> WHAT YOU NEED TO DO: Only the lines containing the string "documentclass" are needed; copy all of them from the listing.

> EXTRACTED ENTRIES:
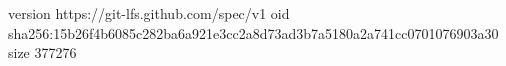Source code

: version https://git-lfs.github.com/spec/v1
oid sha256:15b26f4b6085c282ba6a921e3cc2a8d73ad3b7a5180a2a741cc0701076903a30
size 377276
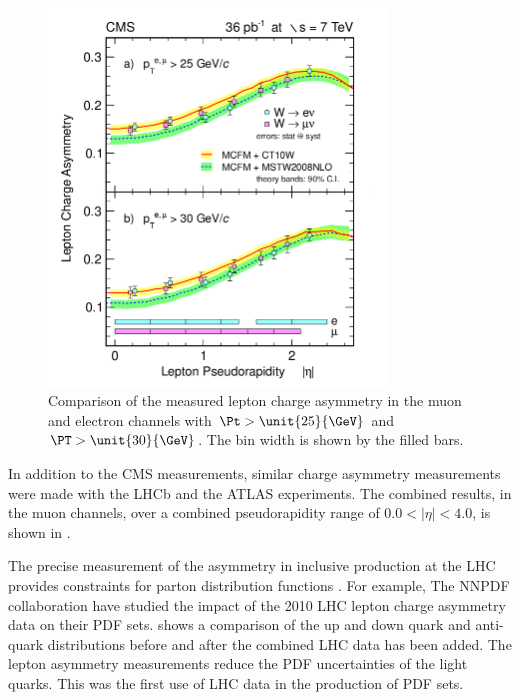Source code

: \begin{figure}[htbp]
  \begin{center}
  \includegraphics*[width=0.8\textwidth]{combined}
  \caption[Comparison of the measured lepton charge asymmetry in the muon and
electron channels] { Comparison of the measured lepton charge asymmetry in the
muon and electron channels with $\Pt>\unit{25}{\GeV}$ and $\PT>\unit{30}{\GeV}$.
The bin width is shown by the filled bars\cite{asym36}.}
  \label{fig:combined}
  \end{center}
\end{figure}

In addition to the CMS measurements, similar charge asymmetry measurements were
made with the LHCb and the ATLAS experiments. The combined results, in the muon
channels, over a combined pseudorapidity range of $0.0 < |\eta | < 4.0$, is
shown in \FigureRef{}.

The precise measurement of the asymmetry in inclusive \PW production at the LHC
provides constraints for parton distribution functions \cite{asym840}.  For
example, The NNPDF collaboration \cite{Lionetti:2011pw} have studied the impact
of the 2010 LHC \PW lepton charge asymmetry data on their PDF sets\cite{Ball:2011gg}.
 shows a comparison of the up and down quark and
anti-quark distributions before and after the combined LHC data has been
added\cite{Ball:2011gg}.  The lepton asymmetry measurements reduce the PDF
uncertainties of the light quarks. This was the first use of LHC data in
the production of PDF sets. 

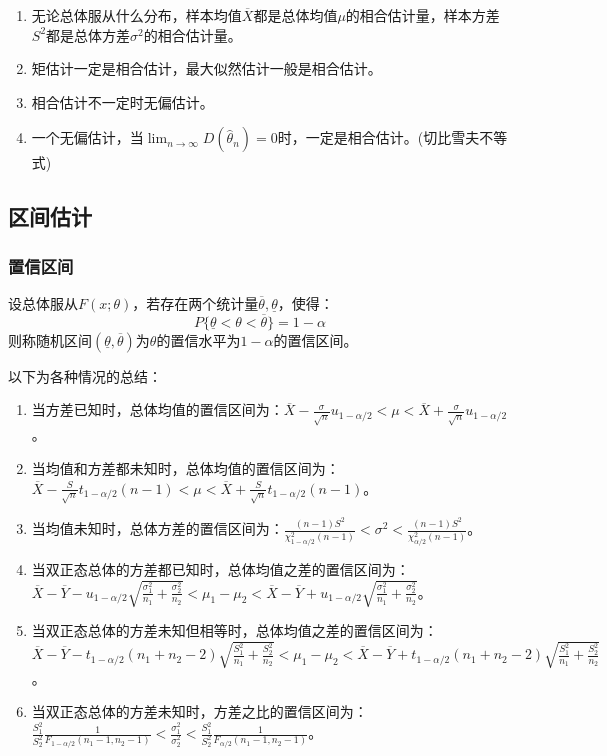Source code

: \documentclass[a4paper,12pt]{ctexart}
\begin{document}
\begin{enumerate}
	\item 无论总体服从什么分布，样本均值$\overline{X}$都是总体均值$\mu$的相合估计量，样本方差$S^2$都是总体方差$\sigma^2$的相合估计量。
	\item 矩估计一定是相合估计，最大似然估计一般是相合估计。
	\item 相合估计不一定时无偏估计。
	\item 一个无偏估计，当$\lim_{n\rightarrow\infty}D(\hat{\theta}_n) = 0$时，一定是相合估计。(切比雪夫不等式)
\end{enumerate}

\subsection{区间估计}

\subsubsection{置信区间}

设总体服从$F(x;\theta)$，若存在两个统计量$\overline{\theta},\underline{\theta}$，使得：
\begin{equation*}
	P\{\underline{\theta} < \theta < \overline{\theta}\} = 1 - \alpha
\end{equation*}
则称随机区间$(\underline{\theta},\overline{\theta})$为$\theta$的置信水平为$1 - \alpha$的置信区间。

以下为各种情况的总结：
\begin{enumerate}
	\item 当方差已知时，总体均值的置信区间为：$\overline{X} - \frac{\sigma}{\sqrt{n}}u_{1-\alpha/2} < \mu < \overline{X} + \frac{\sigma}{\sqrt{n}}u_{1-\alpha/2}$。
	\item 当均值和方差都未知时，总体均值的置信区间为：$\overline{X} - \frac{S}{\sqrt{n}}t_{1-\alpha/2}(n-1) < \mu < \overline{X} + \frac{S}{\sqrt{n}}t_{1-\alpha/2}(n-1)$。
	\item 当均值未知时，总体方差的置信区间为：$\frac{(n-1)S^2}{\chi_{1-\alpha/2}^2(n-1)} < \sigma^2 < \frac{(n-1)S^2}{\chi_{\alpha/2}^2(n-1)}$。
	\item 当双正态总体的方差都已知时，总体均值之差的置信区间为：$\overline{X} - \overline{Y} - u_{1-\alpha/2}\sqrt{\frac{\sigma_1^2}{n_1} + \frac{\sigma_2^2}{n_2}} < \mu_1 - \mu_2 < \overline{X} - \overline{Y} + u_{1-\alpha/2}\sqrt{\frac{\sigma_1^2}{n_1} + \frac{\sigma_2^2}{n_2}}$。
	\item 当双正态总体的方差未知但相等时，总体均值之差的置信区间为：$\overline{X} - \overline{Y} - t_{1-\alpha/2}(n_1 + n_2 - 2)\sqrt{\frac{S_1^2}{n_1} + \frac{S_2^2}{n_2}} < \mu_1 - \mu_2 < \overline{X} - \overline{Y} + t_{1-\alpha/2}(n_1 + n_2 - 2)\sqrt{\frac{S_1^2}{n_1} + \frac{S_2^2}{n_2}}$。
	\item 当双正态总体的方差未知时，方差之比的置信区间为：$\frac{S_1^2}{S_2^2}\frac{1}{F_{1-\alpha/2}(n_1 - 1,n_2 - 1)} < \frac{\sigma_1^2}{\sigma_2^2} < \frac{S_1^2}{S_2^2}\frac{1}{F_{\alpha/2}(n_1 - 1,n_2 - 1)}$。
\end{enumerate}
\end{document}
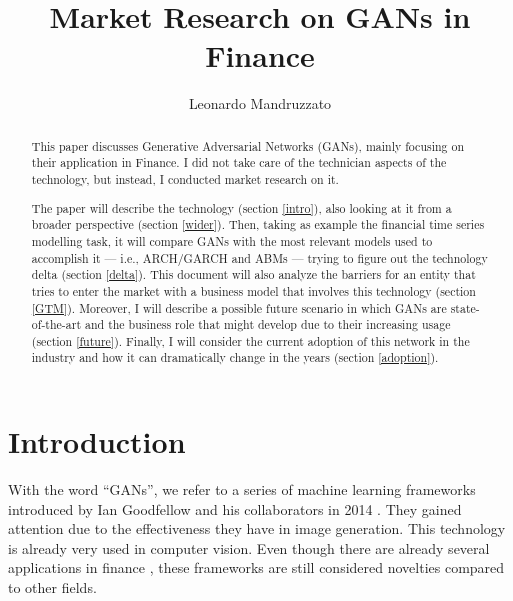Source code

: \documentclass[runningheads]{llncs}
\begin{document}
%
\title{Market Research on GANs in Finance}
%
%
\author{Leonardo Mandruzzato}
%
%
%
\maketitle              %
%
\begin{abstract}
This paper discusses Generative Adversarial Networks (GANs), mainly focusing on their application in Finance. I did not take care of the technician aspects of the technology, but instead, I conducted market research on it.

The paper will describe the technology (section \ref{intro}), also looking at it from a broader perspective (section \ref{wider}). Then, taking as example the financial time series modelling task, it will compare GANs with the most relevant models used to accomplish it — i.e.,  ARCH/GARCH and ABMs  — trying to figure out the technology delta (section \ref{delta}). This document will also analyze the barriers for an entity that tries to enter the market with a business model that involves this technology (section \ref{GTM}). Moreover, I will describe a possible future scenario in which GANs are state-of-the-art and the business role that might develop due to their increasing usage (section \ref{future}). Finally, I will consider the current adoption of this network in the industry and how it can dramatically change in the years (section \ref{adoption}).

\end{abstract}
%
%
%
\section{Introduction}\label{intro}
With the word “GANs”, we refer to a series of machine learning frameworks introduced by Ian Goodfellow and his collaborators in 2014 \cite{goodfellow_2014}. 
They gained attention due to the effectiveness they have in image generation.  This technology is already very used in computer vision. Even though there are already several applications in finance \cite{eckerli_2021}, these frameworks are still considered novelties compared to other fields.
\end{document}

> REPLY:
: \documentclass[a4paper,12pt]{ctexart}
: \documentclass[runningheads]{llncs}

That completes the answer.